Work request:
Using the material that follows, output exactly the lines from the one containing "## 🎯 重要性评级说明" through the one containing "#### Key Implementation Details", with both ends kept.

Material supplied:
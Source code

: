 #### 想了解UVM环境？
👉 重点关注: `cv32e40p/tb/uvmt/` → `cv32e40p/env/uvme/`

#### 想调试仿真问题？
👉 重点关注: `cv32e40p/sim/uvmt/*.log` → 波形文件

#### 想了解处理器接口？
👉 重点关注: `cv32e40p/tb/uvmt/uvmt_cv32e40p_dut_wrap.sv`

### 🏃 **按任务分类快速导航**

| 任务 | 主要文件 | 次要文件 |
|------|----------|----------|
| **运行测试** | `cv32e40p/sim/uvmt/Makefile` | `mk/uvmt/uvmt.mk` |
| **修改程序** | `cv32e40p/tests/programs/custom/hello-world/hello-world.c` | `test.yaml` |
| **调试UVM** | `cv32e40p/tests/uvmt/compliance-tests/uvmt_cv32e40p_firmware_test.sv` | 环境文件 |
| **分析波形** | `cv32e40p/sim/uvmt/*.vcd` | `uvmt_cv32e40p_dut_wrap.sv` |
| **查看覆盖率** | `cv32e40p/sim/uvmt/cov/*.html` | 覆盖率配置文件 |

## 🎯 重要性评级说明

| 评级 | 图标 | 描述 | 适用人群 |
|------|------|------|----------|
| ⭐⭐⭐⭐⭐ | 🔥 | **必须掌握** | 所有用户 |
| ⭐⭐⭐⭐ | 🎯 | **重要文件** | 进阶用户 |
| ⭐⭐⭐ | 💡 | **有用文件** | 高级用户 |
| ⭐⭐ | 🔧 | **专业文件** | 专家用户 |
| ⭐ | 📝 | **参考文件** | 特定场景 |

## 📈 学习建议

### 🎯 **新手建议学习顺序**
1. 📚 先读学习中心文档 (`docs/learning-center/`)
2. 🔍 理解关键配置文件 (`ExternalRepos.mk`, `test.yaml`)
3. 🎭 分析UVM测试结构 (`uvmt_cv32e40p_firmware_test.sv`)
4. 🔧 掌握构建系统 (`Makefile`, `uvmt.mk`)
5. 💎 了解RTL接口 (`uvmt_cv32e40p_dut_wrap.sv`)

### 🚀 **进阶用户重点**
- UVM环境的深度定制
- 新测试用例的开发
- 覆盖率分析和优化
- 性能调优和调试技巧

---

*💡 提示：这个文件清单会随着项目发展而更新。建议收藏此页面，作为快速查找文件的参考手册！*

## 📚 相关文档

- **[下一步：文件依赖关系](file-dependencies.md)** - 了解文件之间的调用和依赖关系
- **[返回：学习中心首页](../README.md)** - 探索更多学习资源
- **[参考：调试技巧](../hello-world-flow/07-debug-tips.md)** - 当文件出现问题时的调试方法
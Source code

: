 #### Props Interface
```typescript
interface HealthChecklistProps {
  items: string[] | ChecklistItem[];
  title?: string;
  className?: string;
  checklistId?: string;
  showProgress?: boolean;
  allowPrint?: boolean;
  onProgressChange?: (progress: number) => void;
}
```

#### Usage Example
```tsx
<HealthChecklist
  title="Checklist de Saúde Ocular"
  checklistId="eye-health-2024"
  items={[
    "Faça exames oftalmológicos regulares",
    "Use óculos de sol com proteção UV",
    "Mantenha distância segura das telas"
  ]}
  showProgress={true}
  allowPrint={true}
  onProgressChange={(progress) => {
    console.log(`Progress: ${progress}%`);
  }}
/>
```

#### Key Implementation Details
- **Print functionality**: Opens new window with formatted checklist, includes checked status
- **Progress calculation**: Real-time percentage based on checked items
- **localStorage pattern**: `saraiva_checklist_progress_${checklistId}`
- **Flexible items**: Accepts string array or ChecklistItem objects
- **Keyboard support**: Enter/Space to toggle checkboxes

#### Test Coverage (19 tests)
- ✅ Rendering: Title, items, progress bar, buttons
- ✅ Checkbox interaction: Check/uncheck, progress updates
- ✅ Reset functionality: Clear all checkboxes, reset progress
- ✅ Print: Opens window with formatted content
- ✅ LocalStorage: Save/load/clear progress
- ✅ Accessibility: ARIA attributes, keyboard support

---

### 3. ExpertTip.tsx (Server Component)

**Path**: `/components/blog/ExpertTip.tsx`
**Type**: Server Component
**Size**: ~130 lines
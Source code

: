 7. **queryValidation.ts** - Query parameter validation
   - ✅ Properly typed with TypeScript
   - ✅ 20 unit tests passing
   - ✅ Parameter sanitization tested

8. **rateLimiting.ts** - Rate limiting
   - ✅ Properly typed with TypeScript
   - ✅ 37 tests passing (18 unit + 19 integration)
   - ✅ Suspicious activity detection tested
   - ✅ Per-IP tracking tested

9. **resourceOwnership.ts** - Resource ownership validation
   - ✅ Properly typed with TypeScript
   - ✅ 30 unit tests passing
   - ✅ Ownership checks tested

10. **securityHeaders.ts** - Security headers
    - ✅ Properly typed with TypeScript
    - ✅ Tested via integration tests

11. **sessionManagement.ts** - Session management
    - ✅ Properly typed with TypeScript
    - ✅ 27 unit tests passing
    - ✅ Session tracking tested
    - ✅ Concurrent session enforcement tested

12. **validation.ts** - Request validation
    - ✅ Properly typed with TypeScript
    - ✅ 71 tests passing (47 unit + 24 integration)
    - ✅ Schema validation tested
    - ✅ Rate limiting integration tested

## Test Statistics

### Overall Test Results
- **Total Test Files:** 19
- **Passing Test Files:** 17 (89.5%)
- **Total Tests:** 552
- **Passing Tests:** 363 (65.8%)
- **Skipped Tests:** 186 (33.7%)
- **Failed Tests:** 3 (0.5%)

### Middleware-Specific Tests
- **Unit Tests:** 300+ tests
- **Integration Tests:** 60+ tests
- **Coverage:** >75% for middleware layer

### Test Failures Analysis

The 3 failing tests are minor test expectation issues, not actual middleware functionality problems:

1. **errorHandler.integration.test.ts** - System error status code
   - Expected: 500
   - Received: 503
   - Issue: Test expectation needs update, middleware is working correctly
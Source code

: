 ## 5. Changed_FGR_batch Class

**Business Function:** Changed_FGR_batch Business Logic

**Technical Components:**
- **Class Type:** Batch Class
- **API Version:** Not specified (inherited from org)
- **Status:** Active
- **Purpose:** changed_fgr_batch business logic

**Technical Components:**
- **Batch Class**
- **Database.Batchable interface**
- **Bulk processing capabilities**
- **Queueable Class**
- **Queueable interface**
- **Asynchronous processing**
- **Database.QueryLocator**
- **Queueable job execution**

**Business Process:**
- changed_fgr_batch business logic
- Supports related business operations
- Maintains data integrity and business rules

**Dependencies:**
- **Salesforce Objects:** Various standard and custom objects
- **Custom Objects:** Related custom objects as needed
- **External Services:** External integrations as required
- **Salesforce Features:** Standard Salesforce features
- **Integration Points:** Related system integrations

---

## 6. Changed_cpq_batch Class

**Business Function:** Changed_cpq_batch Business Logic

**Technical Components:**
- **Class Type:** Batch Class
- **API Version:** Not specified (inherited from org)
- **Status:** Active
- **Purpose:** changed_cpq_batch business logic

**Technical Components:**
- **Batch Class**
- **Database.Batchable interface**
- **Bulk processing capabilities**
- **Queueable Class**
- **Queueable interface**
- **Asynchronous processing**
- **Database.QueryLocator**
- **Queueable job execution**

Task output:
## 🎯 重要性评级说明

| 评级 | 图标 | 描述 | 适用人群 |
|------|------|------|----------|
| ⭐⭐⭐⭐⭐ | 🔥 | **必须掌握** | 所有用户 |
| ⭐⭐⭐⭐ | 🎯 | **重要文件** | 进阶用户 |
| ⭐⭐⭐ | 💡 | **有用文件** | 高级用户 |
| ⭐⭐ | 🔧 | **专业文件** | 专家用户 |
| ⭐ | 📝 | **参考文件** | 特定场景 |

## 📈 学习建议

### 🎯 **新手建议学习顺序**
1. 📚 先读学习中心文档 (`docs/learning-center/`)
2. 🔍 理解关键配置文件 (`ExternalRepos.mk`, `test.yaml`)
3. 🎭 分析UVM测试结构 (`uvmt_cv32e40p_firmware_test.sv`)
4. 🔧 掌握构建系统 (`Makefile`, `uvmt.mk`)
5. 💎 了解RTL接口 (`uvmt_cv32e40p_dut_wrap.sv`)

### 🚀 **进阶用户重点**
- UVM环境的深度定制
- 新测试用例的开发
- 覆盖率分析和优化
- 性能调优和调试技巧

---

*💡 提示：这个文件清单会随着项目发展而更新。建议收藏此页面，作为快速查找文件的参考手册！*

## 📚 相关文档

- **[下一步：文件依赖关系](file-dependencies.md)** - 了解文件之间的调用和依赖关系
- **[返回：学习中心首页](../README.md)** - 探索更多学习资源
- **[参考：调试技巧](../hello-world-flow/07-debug-tips.md)** - 当文件出现问题时的调试方法
Source code

: #### Props Interface
```typescript
interface HealthChecklistProps {
  items: string[] | ChecklistItem[];
  title?: string;
  className?: string;
  checklistId?: string;
  showProgress?: boolean;
  allowPrint?: boolean;
  onProgressChange?: (progress: number) => void;
}
```

#### Usage Example
```tsx
<HealthChecklist
  title="Checklist de Saúde Ocular"
  checklistId="eye-health-2024"
  items={[
    "Faça exames oftalmológicos regulares",
    "Use óculos de sol com proteção UV",
    "Mantenha distância segura das telas"
  ]}
  showProgress={true}
  allowPrint={true}
  onProgressChange={(progress) => {
    console.log(`Progress: ${progress}%`);
  }}
/>
```

#### Key Implementation Details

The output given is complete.